Your task: Your answer must consist only of the lines from the start of the entries through the line that holds "This dataset's features data", copied exactly, with no pictures.

Plain-text document sources
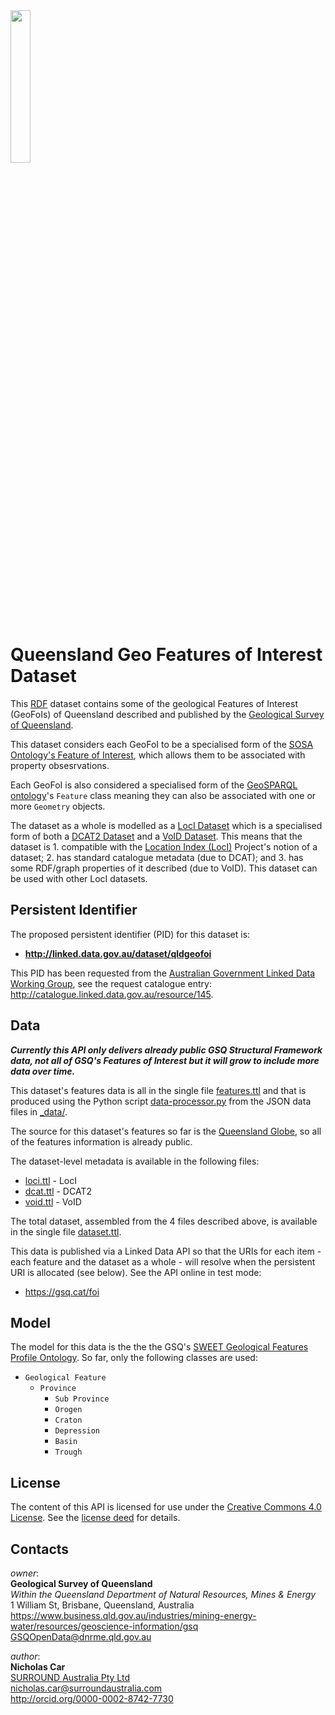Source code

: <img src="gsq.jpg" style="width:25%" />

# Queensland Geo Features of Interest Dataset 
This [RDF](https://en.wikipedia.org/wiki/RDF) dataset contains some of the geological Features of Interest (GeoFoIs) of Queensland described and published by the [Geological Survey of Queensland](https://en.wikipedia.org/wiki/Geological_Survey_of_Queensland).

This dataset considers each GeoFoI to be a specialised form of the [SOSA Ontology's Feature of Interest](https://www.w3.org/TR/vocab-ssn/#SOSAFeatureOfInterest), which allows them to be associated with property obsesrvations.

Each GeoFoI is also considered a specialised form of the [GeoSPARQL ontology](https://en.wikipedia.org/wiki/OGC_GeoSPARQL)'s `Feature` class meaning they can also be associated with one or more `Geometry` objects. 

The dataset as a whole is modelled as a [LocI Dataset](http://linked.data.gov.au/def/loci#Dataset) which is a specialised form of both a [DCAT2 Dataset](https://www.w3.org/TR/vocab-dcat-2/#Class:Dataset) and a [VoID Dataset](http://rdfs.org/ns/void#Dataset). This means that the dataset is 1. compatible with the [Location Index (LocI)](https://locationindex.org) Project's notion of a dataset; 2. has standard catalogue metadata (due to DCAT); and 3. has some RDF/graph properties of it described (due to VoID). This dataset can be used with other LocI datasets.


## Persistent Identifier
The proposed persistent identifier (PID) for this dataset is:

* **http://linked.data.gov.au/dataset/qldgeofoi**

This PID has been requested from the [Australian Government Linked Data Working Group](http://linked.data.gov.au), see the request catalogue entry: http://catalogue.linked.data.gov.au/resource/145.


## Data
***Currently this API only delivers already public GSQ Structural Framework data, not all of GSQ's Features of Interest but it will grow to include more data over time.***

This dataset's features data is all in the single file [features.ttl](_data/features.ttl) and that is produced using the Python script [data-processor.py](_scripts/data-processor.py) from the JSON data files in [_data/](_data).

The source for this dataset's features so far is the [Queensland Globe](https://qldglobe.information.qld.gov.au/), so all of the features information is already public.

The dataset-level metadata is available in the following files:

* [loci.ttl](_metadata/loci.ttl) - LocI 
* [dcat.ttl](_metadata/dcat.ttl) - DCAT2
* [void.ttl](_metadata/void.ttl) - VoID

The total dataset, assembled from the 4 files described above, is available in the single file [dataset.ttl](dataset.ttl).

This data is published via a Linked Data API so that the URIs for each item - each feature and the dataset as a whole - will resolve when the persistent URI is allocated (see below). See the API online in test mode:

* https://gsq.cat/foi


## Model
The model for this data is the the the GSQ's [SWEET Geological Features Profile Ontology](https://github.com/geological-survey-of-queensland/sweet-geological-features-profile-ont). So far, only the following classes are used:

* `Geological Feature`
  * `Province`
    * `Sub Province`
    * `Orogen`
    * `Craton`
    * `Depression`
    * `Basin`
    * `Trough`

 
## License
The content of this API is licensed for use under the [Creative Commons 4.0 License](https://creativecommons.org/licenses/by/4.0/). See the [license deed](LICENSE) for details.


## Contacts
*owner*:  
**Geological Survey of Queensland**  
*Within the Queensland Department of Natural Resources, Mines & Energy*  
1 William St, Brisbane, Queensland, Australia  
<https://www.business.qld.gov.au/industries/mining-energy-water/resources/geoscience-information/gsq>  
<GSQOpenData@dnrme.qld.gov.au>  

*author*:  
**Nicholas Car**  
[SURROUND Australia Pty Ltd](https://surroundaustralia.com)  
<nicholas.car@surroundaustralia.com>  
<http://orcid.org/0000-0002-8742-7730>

Answer area:
Source code

: <img src="gsq.jpg" style="width:25%" />

# Queensland Geo Features of Interest Dataset 
This [RDF](https://en.wikipedia.org/wiki/RDF) dataset contains some of the geological Features of Interest (GeoFoIs) of Queensland described and published by the [Geological Survey of Queensland](https://en.wikipedia.org/wiki/Geological_Survey_of_Queensland).

This dataset considers each GeoFoI to be a specialised form of the [SOSA Ontology's Feature of Interest](https://www.w3.org/TR/vocab-ssn/#SOSAFeatureOfInterest), which allows them to be associated with property obsesrvations.

Each GeoFoI is also considered a specialised form of the [GeoSPARQL ontology](https://en.wikipedia.org/wiki/OGC_GeoSPARQL)'s `Feature` class meaning they can also be associated with one or more `Geometry` objects. 

The dataset as a whole is modelled as a [LocI Dataset](http://linked.data.gov.au/def/loci#Dataset) which is a specialised form of both a [DCAT2 Dataset](https://www.w3.org/TR/vocab-dcat-2/#Class:Dataset) and a [VoID Dataset](http://rdfs.org/ns/void#Dataset). This means that the dataset is 1. compatible with the [Location Index (LocI)](https://locationindex.org) Project's notion of a dataset; 2. has standard catalogue metadata (due to DCAT); and 3. has some RDF/graph properties of it described (due to VoID). This dataset can be used with other LocI datasets.


## Persistent Identifier
The proposed persistent identifier (PID) for this dataset is:

* **http://linked.data.gov.au/dataset/qldgeofoi**

This PID has been requested from the [Australian Government Linked Data Working Group](http://linked.data.gov.au), see the request catalogue entry: http://catalogue.linked.data.gov.au/resource/145.


## Data
***Currently this API only delivers already public GSQ Structural Framework data, not all of GSQ's Features of Interest but it will grow to include more data over time.***

This dataset's features data is all in the single file [features.ttl](_data/features.ttl) and that is produced using the Python script [data-processor.py](_scripts/data-processor.py) from the JSON data files in [_data/](_data).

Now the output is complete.